La piel ya no me escocía y me dispuse a dormir. Bengt ya estaba a mi lado. Había puesto las sábanas inglesas de color verde pistacchio. Me sentía bastante bien porque nuestro cuarto es, más o menos, zona conquistada. Pero no concilié el sueño; no podía dejar de pensar en ese ataque invisible, en la posterior desaparición de las ronchas y las rojeces. No podía dejar de pensar que estábamos dentro de una pesadilla ajena y que, tal vez, nos castigarían por ello. El departamento del Botánico, a pesar de todas sus bondades, no tenía calefacción salvo en uno de los cuartos que usaríamos de estudio. El resto, bombas de calor de las que me producen bronquitis y nunca llegan a calentar bien, menos un departamento a tres vientos en una ochava. Pensé en Suecia. Estamos pensando en Suecia. Un lugar que uno conozca, que sea menos hostil.

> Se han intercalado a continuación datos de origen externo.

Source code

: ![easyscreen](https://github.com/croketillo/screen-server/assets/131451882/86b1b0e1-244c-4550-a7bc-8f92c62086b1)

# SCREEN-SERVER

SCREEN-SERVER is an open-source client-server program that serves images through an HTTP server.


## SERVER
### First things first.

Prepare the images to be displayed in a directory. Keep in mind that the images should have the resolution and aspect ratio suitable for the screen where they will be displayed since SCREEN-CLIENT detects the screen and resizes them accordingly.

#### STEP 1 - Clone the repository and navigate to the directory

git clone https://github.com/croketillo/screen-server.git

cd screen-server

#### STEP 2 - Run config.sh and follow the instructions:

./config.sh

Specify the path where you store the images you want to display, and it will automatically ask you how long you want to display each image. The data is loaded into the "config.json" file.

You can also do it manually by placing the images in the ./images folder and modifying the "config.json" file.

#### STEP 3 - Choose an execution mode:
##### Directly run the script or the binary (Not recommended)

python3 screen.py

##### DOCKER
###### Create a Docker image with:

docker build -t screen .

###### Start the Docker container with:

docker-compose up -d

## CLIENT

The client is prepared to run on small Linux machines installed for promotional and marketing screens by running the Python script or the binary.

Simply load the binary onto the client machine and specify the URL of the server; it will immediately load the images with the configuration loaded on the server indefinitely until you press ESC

A las dos de la mañana, otra vez los pinchazos, las quemazones. Bengt dormía y me apenaba prender la luz, pero en la oscuridad los insectos pueden ocupar todo el espacio que les ceda la imaginación. La sola perspectiva de que hubiesen invadido otra vez la cama se me hacía insoportable. Fui al cuarto de baño y observé cómo, poco a poco, surgían manchas rojas en las piernas y, al rato, volvían a inflarse las ronchas que estaban en sus centros.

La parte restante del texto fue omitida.